Algebraic Functions: Concepts & Procedures

Examples of Algebraic Expressions. Algebraic expressions are constructed from polynomials by adding, subtracting, multiplying, dividing, raising to an integer power, and taking roots. Examples include: x^1/2, 3 x^5/3 – 17, –x^–1 + 7, and x²– x^–2– 4.

Algebraic functions. Algebraic functions are expressions that involve only the algebraic operations of addition, subtraction, multiplication, division, raising to an integer power, and extracting an odd number root or even number root. Strictly speaking, any polynomial or rational function is also an algebraic function.

The absolute value function, abs(x)=|x|, is of special interest. Since it can also be expressed as (x²)^1/2, it is an algebraic function.

n^th Roots of a number. An n^th root (n is a positive integer) of a given number is a number that, when raised to the n^th power (that is, when n copies of an n^th root are multiplied), produces the given number. There are n distinct n^th roots (DeMoivre's Theorem) of any nonzero number, and they may be real or imaginary numbers. No matter how large n is, at most two of the n^th roots are real, and when there are two real roots, they are of opposite sign.
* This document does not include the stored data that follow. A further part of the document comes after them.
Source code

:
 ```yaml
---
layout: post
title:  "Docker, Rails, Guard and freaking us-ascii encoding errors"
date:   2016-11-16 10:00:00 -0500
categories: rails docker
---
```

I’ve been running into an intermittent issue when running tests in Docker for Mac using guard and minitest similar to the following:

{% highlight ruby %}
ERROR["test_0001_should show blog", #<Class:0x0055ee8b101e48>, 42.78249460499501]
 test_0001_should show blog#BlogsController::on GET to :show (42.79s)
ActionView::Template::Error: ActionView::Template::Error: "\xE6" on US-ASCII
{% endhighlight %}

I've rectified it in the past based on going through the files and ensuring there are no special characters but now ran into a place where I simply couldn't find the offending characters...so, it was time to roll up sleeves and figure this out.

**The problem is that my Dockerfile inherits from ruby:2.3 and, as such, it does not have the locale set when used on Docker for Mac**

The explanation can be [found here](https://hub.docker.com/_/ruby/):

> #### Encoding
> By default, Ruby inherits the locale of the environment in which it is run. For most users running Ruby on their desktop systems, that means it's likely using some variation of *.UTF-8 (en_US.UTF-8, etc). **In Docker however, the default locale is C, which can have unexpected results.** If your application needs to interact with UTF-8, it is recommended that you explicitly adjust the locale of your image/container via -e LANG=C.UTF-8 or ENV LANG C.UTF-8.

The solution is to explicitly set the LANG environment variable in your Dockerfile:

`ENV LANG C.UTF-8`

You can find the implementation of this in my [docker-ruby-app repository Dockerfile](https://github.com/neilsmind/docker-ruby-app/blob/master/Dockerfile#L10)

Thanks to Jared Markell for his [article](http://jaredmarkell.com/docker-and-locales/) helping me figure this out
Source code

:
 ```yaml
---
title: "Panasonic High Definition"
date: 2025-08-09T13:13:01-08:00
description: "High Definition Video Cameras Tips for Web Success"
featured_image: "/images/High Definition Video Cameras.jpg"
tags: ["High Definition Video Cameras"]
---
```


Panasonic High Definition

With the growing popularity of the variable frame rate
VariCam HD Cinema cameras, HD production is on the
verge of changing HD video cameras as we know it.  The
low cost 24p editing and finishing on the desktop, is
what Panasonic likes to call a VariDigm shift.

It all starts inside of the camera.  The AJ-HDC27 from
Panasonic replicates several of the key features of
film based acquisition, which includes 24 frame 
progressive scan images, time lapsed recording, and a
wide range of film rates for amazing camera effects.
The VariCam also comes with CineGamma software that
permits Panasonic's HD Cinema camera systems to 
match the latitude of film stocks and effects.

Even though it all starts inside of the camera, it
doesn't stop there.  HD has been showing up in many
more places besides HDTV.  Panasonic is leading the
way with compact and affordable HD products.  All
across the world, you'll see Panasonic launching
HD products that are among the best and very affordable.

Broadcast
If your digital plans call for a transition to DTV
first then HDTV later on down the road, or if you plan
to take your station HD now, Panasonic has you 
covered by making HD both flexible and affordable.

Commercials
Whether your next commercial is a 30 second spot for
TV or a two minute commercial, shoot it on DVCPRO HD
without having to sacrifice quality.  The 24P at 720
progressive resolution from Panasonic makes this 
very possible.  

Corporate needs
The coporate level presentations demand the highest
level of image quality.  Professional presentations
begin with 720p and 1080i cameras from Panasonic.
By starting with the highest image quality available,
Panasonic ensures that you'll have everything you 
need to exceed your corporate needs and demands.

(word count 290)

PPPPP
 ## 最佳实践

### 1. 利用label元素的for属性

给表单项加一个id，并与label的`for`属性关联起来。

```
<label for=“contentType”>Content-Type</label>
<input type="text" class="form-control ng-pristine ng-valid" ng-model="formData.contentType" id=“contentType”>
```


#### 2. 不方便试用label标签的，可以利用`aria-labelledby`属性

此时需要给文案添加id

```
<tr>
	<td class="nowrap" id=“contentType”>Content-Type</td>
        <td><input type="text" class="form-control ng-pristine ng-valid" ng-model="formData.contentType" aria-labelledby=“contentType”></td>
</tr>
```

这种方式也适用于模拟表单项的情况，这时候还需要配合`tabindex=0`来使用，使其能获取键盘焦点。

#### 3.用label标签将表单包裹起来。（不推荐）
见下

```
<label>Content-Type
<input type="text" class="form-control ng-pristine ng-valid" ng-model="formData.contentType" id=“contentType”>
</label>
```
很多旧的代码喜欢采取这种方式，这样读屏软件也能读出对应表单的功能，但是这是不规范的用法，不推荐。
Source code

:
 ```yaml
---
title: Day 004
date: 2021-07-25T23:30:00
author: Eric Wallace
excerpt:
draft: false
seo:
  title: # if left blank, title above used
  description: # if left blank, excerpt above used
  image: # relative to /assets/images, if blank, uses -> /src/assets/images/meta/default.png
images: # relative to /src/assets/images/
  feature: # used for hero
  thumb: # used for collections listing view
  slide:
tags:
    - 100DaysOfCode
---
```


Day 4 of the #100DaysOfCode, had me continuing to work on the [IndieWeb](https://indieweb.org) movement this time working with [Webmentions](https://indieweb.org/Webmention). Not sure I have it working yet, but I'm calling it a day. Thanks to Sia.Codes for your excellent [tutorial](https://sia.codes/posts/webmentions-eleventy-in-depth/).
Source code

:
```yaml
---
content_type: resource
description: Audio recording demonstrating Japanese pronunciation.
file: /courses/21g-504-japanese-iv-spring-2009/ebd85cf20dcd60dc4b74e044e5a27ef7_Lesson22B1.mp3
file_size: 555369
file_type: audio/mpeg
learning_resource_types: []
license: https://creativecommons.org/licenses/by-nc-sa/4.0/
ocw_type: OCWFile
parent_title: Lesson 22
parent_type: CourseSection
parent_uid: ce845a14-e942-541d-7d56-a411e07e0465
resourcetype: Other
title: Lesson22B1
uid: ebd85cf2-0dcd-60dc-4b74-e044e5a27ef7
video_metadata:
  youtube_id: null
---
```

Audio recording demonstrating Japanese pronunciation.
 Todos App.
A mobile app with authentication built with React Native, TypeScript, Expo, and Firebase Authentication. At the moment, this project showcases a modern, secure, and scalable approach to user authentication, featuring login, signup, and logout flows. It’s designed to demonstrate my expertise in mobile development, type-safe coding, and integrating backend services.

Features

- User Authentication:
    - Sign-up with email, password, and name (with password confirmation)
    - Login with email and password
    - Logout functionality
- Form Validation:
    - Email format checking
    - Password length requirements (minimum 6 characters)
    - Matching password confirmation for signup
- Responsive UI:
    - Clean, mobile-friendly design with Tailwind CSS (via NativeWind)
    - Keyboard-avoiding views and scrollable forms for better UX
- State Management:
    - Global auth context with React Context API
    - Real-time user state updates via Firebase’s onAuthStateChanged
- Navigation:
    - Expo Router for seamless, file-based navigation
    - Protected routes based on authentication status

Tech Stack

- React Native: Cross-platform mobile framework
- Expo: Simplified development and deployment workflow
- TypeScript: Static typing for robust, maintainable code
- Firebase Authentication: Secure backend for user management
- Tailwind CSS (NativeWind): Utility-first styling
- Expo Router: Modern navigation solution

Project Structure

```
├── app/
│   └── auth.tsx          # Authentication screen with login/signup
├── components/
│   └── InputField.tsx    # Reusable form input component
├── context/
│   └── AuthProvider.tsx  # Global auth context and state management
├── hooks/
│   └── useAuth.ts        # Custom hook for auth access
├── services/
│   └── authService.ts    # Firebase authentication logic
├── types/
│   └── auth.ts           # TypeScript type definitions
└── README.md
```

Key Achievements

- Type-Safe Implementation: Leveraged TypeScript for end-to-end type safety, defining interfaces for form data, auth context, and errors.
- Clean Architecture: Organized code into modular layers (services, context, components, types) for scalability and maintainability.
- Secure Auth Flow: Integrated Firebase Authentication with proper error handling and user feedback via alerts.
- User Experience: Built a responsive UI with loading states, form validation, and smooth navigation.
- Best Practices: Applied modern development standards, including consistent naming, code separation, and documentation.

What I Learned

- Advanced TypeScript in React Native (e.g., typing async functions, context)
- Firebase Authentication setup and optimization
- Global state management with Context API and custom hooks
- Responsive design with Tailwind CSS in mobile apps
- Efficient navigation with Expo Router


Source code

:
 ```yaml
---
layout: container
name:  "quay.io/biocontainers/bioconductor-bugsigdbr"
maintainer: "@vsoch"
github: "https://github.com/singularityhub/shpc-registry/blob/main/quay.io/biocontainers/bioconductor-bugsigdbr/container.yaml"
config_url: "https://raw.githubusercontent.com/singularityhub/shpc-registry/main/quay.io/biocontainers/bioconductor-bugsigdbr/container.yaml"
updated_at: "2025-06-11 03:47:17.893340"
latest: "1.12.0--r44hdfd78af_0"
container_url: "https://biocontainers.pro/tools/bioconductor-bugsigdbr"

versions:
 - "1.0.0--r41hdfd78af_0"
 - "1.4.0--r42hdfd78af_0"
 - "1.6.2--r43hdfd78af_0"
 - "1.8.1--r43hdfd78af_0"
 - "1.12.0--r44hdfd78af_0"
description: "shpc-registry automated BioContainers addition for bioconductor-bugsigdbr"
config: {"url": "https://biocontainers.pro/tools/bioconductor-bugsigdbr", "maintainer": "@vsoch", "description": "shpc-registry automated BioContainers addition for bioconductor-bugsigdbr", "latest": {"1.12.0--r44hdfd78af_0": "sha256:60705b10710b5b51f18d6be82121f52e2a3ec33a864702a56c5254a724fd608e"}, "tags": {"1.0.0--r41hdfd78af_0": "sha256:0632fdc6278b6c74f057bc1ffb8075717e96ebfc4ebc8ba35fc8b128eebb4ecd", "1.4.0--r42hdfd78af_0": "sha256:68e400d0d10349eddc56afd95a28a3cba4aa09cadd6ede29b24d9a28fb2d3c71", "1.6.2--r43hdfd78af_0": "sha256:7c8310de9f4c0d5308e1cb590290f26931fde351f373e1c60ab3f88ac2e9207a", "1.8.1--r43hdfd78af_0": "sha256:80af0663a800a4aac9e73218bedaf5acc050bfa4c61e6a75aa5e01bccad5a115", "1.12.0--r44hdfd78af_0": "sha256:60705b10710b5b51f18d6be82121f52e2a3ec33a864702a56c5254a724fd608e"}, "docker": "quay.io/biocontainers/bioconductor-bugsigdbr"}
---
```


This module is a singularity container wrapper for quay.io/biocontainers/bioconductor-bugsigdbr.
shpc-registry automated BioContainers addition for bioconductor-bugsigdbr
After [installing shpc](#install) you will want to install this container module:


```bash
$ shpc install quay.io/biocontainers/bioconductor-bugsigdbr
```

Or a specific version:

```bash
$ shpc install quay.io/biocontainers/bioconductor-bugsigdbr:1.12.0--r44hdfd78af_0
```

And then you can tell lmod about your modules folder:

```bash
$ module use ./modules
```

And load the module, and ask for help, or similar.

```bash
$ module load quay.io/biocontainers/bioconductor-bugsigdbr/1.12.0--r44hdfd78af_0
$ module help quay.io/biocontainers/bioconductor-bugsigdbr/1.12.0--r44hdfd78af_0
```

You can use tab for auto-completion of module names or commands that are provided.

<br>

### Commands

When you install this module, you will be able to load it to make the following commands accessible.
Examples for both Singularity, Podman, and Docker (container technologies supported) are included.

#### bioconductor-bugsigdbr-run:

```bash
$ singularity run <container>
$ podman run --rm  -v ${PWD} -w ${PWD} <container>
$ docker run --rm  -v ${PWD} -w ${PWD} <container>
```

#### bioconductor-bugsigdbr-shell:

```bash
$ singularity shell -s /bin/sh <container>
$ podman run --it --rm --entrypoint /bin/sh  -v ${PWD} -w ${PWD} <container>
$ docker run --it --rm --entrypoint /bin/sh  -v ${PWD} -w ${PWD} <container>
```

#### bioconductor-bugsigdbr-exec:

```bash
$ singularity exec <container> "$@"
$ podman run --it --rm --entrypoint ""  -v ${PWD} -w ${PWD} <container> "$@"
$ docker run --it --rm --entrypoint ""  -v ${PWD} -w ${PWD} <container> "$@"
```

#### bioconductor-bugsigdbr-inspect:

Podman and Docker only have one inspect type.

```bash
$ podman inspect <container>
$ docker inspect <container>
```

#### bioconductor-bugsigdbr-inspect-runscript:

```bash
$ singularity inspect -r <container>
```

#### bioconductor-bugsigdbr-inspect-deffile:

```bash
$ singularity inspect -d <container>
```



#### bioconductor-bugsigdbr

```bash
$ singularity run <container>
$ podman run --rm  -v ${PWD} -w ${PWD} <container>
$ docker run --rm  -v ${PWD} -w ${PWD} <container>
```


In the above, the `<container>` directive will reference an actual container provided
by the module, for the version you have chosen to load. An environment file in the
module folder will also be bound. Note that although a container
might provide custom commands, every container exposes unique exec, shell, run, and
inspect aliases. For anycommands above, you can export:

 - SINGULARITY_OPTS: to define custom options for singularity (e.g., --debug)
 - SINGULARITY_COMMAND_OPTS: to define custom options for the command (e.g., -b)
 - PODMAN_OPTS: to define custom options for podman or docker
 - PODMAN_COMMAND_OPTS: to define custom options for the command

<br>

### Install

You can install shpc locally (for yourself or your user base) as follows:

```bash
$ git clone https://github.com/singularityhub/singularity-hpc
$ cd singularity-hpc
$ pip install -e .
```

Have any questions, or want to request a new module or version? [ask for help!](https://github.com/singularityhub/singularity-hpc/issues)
Odd roots of a number. If n ≥ 3 is odd, there is exactly one real root of a given (real) number. For example, the three cube roots of –1 are: –1 and (1/2)(1±3^1/2i), where i is the imaginary unit, i=(–1)^1/2. When graphing functions with odd roots in the x-y plane, plotting is restricted to the real-valued y-coordinates. Below are the graphs of the cube root, fifth root, and seventh root functions. All go through the points (–1,1), (1,1) and the origin, (0,0). They are defined for all values of x.

Even roots of a number. If n ≥ 2 is even and a given (real) number is positive, there are two real n^th roots of the number, numerically the same but opposite in sign. For example, the four 4^th roots of 1 are ±1 and ±i . If n ≥ 2 is even and a given (real) number is negative, all n^th roots are imaginary. For example, the four 4^th roots of –1 are (2^1/2/2)(±1±i). Below are the graphs of the square root, fourth root, and sixth root functions. All go through the points (1,1) and the origin, (0,0). They are only real-valued for nonnegative values of x. For that reason, their graphs only appear in the right half-plane x≥0.

Complete Graph. A complete graph is one that includes all the important mathematical features. For algebraic functions, this means the viewing window should be just large enough to display all x- and y-intercepts, all maxima and minima, all points of inflections, all holes, all 2-hole jumps, all vertical asymptotes, all horizontal asymptotes, all vertical tangents, all vertical cusps, all corners, and all isolated points. When you enter an algebraic function and click the GraphIt button, WebGraphing.com automatically displays a complete graph. Armed with this knowledge, you can select different viewing windows to zoom in on particular aspects of the graph or refine it more to your liking.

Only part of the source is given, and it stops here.